Search the data below for the word "scène" and copy each line that holds it.
##### Data for processing
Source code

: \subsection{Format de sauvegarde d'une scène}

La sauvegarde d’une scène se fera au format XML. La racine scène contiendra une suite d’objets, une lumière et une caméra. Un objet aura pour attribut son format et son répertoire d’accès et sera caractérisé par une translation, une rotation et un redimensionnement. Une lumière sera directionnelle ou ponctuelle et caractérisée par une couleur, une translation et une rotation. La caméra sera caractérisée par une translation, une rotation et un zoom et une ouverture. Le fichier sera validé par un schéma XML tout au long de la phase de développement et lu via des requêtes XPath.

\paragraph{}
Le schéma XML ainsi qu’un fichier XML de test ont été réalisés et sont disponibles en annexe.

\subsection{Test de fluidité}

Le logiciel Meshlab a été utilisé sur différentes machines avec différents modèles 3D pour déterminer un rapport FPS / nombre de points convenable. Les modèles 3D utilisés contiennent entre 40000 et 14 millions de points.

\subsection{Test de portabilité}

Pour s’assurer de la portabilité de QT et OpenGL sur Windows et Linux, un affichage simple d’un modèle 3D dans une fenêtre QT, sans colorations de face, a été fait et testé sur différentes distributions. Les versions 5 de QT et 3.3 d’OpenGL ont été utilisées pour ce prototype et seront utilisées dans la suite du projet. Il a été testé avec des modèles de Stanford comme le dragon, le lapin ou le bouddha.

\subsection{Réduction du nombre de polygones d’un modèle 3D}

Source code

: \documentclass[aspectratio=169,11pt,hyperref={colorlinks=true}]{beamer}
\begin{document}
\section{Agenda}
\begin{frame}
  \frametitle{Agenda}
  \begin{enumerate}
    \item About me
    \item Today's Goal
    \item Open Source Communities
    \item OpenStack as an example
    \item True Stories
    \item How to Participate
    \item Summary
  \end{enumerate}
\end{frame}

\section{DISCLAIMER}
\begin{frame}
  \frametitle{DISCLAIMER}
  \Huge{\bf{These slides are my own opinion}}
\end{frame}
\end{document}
##########
(Response to the exercise)
: \subsection{Format de sauvegarde d'une scène}
La sauvegarde d’une scène se fera au format XML. La racine scène contiendra une suite d’objets, une lumière et une caméra. Un objet aura pour attribut son format et son répertoire d’accès et sera caractérisé par une translation, une rotation et un redimensionnement. Une lumière sera directionnelle ou ponctuelle et caractérisée par une couleur, une translation et une rotation. La caméra sera caractérisée par une translation, une rotation et un zoom et une ouverture. Le fichier sera validé par un schéma XML tout au long de la phase de développement et lu via des requêtes XPath.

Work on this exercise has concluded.